What to work on: Could you say how many lines in the records include "from"? Please give the number by itself.

Material supplied:
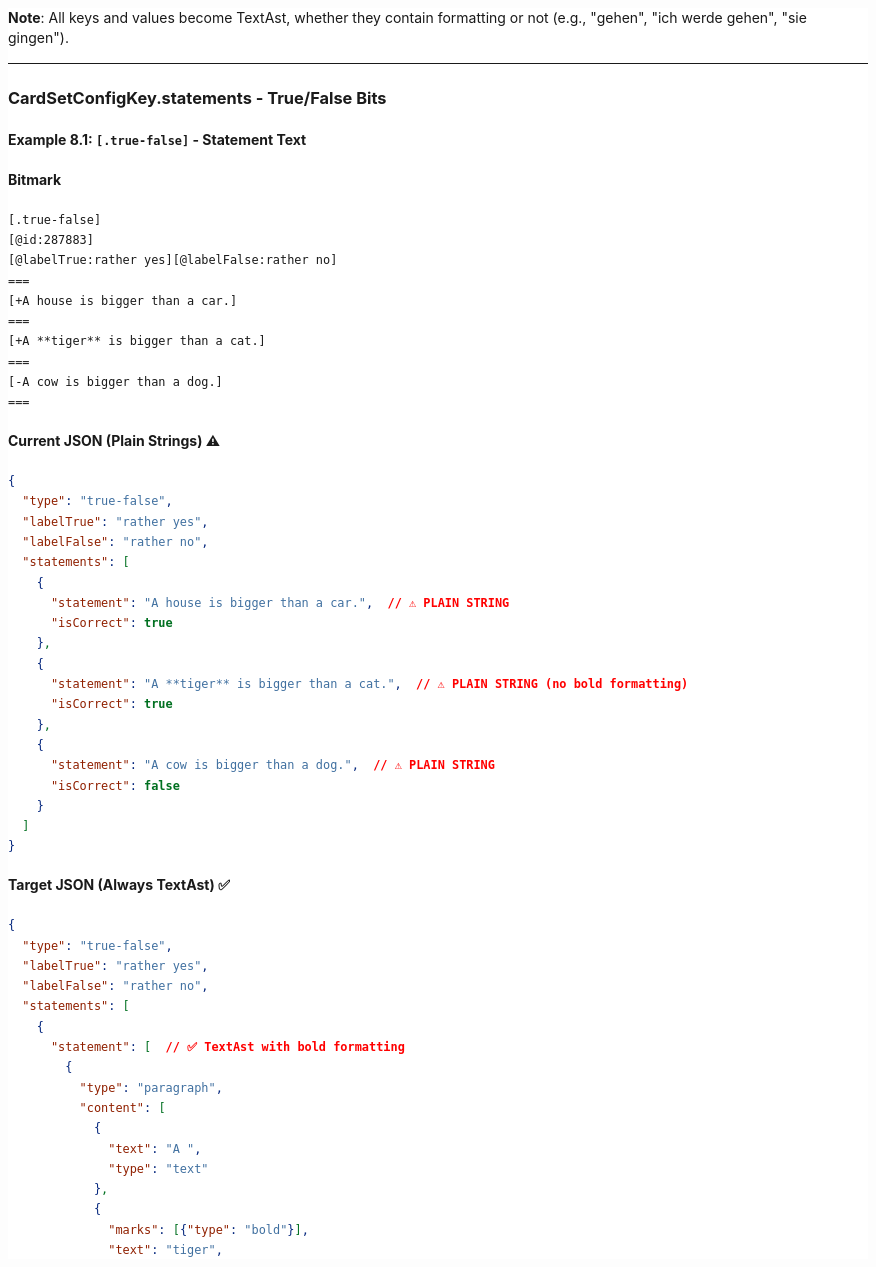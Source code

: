 **Note**: All keys and values become TextAst, whether they contain formatting or not (e.g., "gehen", "ich werde gehen", "sie gingen").

---

### CardSetConfigKey.statements - True/False Bits

#### Example 8.1: `[.true-false]` - Statement Text

#### Bitmark
```bitmark
[.true-false]
[@id:287883]
[@labelTrue:rather yes][@labelFalse:rather no]
===
[+A house is bigger than a car.]
===
[+A **tiger** is bigger than a cat.]
===
[-A cow is bigger than a dog.]
===
```

#### Current JSON (Plain Strings) ⚠️
```json
{
  "type": "true-false",
  "labelTrue": "rather yes",
  "labelFalse": "rather no",
  "statements": [
    {
      "statement": "A house is bigger than a car.",  // ⚠️ PLAIN STRING
      "isCorrect": true
    },
    {
      "statement": "A **tiger** is bigger than a cat.",  // ⚠️ PLAIN STRING (no bold formatting)
      "isCorrect": true
    },
    {
      "statement": "A cow is bigger than a dog.",  // ⚠️ PLAIN STRING
      "isCorrect": false
    }
  ]
}
```

#### Target JSON (Always TextAst) ✅
```json
{
  "type": "true-false",
  "labelTrue": "rather yes",
  "labelFalse": "rather no",
  "statements": [
    {
      "statement": [  // ✅ TextAst with bold formatting
        {
          "type": "paragraph",
          "content": [
            {
              "text": "A ",
              "type": "text"
            },
            {
              "marks": [{"type": "bold"}],
              "text": "tiger",
```
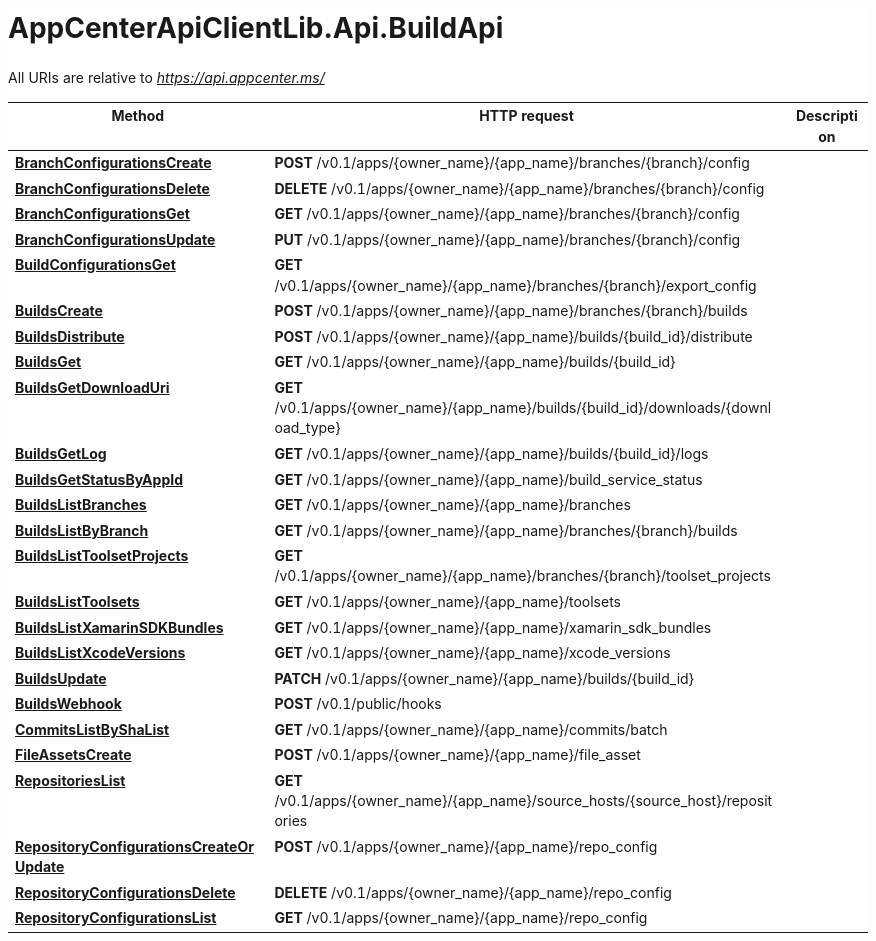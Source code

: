 # AppCenterApiClientLib.Api.BuildApi

All URIs are relative to *https://api.appcenter.ms/*

Method | HTTP request | Description
------------- | ------------- | -------------
[**BranchConfigurationsCreate**](BuildApi.md#branchconfigurationscreate) | **POST** /v0.1/apps/{owner_name}/{app_name}/branches/{branch}/config | 
[**BranchConfigurationsDelete**](BuildApi.md#branchconfigurationsdelete) | **DELETE** /v0.1/apps/{owner_name}/{app_name}/branches/{branch}/config | 
[**BranchConfigurationsGet**](BuildApi.md#branchconfigurationsget) | **GET** /v0.1/apps/{owner_name}/{app_name}/branches/{branch}/config | 
[**BranchConfigurationsUpdate**](BuildApi.md#branchconfigurationsupdate) | **PUT** /v0.1/apps/{owner_name}/{app_name}/branches/{branch}/config | 
[**BuildConfigurationsGet**](BuildApi.md#buildconfigurationsget) | **GET** /v0.1/apps/{owner_name}/{app_name}/branches/{branch}/export_config | 
[**BuildsCreate**](BuildApi.md#buildscreate) | **POST** /v0.1/apps/{owner_name}/{app_name}/branches/{branch}/builds | 
[**BuildsDistribute**](BuildApi.md#buildsdistribute) | **POST** /v0.1/apps/{owner_name}/{app_name}/builds/{build_id}/distribute | 
[**BuildsGet**](BuildApi.md#buildsget) | **GET** /v0.1/apps/{owner_name}/{app_name}/builds/{build_id} | 
[**BuildsGetDownloadUri**](BuildApi.md#buildsgetdownloaduri) | **GET** /v0.1/apps/{owner_name}/{app_name}/builds/{build_id}/downloads/{download_type} | 
[**BuildsGetLog**](BuildApi.md#buildsgetlog) | **GET** /v0.1/apps/{owner_name}/{app_name}/builds/{build_id}/logs | 
[**BuildsGetStatusByAppId**](BuildApi.md#buildsgetstatusbyappid) | **GET** /v0.1/apps/{owner_name}/{app_name}/build_service_status | 
[**BuildsListBranches**](BuildApi.md#buildslistbranches) | **GET** /v0.1/apps/{owner_name}/{app_name}/branches | 
[**BuildsListByBranch**](BuildApi.md#buildslistbybranch) | **GET** /v0.1/apps/{owner_name}/{app_name}/branches/{branch}/builds | 
[**BuildsListToolsetProjects**](BuildApi.md#buildslisttoolsetprojects) | **GET** /v0.1/apps/{owner_name}/{app_name}/branches/{branch}/toolset_projects | 
[**BuildsListToolsets**](BuildApi.md#buildslisttoolsets) | **GET** /v0.1/apps/{owner_name}/{app_name}/toolsets | 
[**BuildsListXamarinSDKBundles**](BuildApi.md#buildslistxamarinsdkbundles) | **GET** /v0.1/apps/{owner_name}/{app_name}/xamarin_sdk_bundles | 
[**BuildsListXcodeVersions**](BuildApi.md#buildslistxcodeversions) | **GET** /v0.1/apps/{owner_name}/{app_name}/xcode_versions | 
[**BuildsUpdate**](BuildApi.md#buildsupdate) | **PATCH** /v0.1/apps/{owner_name}/{app_name}/builds/{build_id} | 
[**BuildsWebhook**](BuildApi.md#buildswebhook) | **POST** /v0.1/public/hooks | 
[**CommitsListByShaList**](BuildApi.md#commitslistbyshalist) | **GET** /v0.1/apps/{owner_name}/{app_name}/commits/batch | 
[**FileAssetsCreate**](BuildApi.md#fileassetscreate) | **POST** /v0.1/apps/{owner_name}/{app_name}/file_asset | 
[**RepositoriesList**](BuildApi.md#repositorieslist) | **GET** /v0.1/apps/{owner_name}/{app_name}/source_hosts/{source_host}/repositories | 
[**RepositoryConfigurationsCreateOrUpdate**](BuildApi.md#repositoryconfigurationscreateorupdate) | **POST** /v0.1/apps/{owner_name}/{app_name}/repo_config | 
[**RepositoryConfigurationsDelete**](BuildApi.md#repositoryconfigurationsdelete) | **DELETE** /v0.1/apps/{owner_name}/{app_name}/repo_config | 
[**RepositoryConfigurationsList**](BuildApi.md#repositoryconfigurationslist) | **GET** /v0.1/apps/{owner_name}/{app_name}/repo_config | 
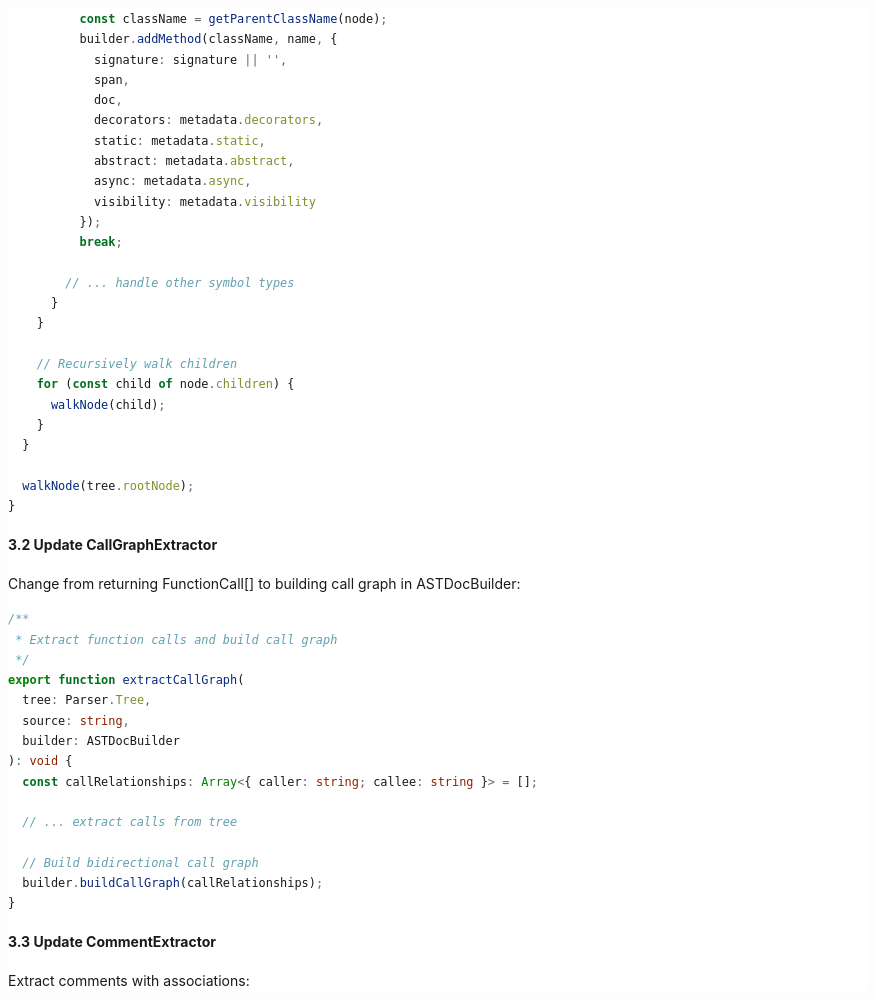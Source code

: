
 ```typescript
          const className = getParentClassName(node);
          builder.addMethod(className, name, {
            signature: signature || '',
            span,
            doc,
            decorators: metadata.decorators,
            static: metadata.static,
            abstract: metadata.abstract,
            async: metadata.async,
            visibility: metadata.visibility
          });
          break;

        // ... handle other symbol types
      }
    }

    // Recursively walk children
    for (const child of node.children) {
      walkNode(child);
    }
  }

  walkNode(tree.rootNode);
}
```

#### 3.2 Update CallGraphExtractor

Change from returning FunctionCall[] to building call graph in ASTDocBuilder:

```typescript
/**
 * Extract function calls and build call graph
 */
export function extractCallGraph(
  tree: Parser.Tree,
  source: string,
  builder: ASTDocBuilder
): void {
  const callRelationships: Array<{ caller: string; callee: string }> = [];

  // ... extract calls from tree

  // Build bidirectional call graph
  builder.buildCallGraph(callRelationships);
}
```

#### 3.3 Update CommentExtractor

Extract comments with associations:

Output of the exercise: 2